Transcribe the records below from the first line to the line that includes "Preregistration and primary", inclusive, and omit the pictures.
[Data under study — start]
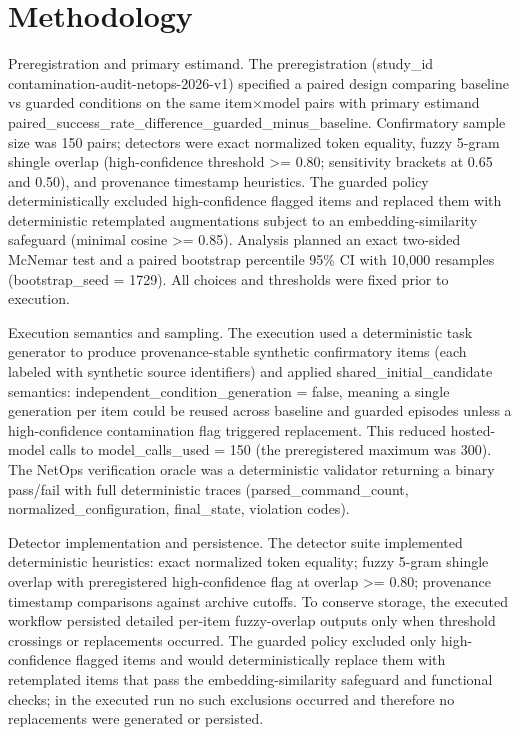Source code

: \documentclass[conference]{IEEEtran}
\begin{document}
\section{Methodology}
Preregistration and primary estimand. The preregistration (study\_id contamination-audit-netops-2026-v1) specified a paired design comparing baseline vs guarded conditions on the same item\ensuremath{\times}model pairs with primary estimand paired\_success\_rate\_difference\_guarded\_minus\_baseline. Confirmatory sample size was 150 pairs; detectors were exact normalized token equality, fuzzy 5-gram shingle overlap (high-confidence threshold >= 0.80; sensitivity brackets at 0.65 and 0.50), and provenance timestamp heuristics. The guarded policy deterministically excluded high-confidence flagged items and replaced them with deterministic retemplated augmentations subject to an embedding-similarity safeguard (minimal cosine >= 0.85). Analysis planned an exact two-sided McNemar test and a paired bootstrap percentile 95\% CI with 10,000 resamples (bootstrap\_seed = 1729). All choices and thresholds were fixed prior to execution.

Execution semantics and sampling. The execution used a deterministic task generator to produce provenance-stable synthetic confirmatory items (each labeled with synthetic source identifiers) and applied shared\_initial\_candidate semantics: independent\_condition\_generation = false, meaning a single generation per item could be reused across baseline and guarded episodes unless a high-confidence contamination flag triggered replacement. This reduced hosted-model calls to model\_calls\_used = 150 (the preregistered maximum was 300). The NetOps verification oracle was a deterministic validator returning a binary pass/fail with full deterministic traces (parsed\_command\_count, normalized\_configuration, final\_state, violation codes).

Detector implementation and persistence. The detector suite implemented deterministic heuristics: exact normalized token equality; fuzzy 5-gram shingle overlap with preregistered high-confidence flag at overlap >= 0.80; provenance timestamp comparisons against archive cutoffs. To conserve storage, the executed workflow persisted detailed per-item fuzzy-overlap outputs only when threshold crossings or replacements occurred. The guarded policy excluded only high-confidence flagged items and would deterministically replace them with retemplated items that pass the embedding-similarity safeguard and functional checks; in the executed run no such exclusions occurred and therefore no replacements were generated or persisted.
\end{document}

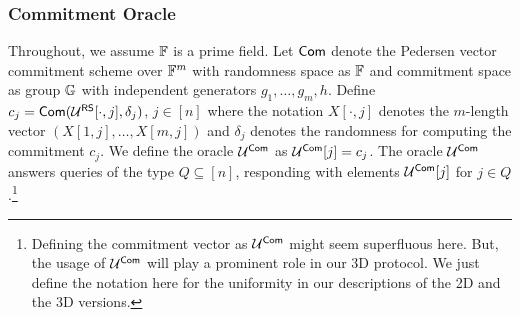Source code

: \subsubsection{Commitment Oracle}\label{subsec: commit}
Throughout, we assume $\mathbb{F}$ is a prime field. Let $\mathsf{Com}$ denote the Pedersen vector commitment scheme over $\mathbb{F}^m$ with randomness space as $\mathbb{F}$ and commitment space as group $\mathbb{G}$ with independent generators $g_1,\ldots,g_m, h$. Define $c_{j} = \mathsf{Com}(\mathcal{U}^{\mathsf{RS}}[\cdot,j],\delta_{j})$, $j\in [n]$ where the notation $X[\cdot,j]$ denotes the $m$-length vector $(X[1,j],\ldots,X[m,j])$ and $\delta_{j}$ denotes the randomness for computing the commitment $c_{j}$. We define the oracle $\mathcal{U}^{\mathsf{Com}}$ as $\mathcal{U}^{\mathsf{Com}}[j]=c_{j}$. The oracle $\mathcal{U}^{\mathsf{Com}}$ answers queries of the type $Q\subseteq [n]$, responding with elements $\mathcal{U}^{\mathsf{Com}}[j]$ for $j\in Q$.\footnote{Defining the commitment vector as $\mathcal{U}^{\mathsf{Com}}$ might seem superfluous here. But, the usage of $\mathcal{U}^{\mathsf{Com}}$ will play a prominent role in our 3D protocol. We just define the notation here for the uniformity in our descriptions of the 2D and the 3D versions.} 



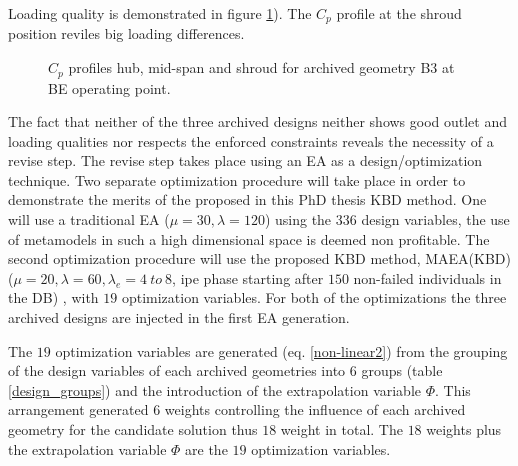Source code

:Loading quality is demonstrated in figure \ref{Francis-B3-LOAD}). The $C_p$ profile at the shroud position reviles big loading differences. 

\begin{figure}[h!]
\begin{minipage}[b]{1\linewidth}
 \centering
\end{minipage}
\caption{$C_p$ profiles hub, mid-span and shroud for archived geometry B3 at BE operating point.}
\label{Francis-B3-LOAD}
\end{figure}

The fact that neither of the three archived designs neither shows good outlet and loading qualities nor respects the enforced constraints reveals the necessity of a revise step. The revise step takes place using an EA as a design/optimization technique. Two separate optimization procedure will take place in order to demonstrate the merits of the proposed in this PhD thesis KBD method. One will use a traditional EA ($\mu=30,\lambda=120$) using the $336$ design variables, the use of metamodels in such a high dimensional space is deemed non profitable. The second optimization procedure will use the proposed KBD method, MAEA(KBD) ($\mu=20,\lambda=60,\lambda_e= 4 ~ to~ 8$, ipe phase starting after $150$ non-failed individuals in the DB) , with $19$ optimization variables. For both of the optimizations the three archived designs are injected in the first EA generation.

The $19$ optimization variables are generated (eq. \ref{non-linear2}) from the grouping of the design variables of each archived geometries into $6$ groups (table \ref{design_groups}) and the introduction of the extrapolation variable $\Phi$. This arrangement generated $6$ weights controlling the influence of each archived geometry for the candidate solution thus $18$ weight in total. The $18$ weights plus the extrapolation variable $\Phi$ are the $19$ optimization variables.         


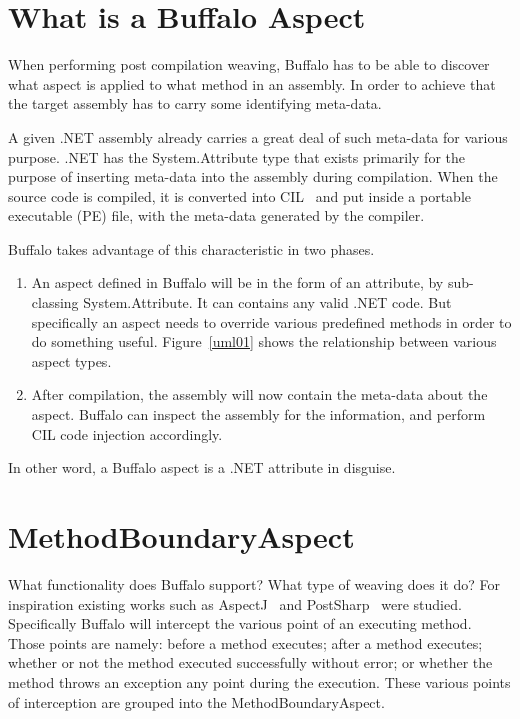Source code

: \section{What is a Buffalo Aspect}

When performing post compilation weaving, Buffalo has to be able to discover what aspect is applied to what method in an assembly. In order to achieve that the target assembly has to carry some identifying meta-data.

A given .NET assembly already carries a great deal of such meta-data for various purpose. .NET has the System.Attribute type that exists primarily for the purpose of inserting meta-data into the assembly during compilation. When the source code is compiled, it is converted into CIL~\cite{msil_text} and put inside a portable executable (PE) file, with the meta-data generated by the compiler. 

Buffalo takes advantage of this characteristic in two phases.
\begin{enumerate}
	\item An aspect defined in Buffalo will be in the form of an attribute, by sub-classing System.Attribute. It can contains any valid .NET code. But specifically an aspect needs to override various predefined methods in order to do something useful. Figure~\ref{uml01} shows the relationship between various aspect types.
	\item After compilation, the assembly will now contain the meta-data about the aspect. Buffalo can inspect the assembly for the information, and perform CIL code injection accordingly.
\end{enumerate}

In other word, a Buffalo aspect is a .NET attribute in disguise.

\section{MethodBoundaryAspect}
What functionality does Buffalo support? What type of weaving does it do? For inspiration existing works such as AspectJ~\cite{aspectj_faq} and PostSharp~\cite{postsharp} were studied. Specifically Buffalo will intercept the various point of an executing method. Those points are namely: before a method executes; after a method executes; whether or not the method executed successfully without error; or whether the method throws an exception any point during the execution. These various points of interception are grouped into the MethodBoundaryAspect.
[Data under study — finish]
== Response below ==
Source code

: \documentclass[conference]{IEEEtran}
\begin{document}
\section{Methodology}
Preregistration and primary estimand. The preregistration (study\_id contamination-audit-netops-2026-v1) specified a paired design comparing baseline vs guarded conditions on the same item\ensuremath{\times}model pairs with primary estimand paired\_success\_rate\_difference\_guarded\_minus\_baseline. Confirmatory sample size was 150 pairs; detectors were exact normalized token equality, fuzzy 5-gram shingle overlap (high-confidence threshold >= 0.80; sensitivity brackets at 0.65 and 0.50), and provenance timestamp heuristics. The guarded policy deterministically excluded high-confidence flagged items and replaced them with deterministic retemplated augmentations subject to an embedding-similarity safeguard (minimal cosine >= 0.85). Analysis planned an exact two-sided McNemar test and a paired bootstrap percentile 95\% CI with 10,000 resamples (bootstrap\_seed = 1729). All choices and thresholds were fixed prior to execution.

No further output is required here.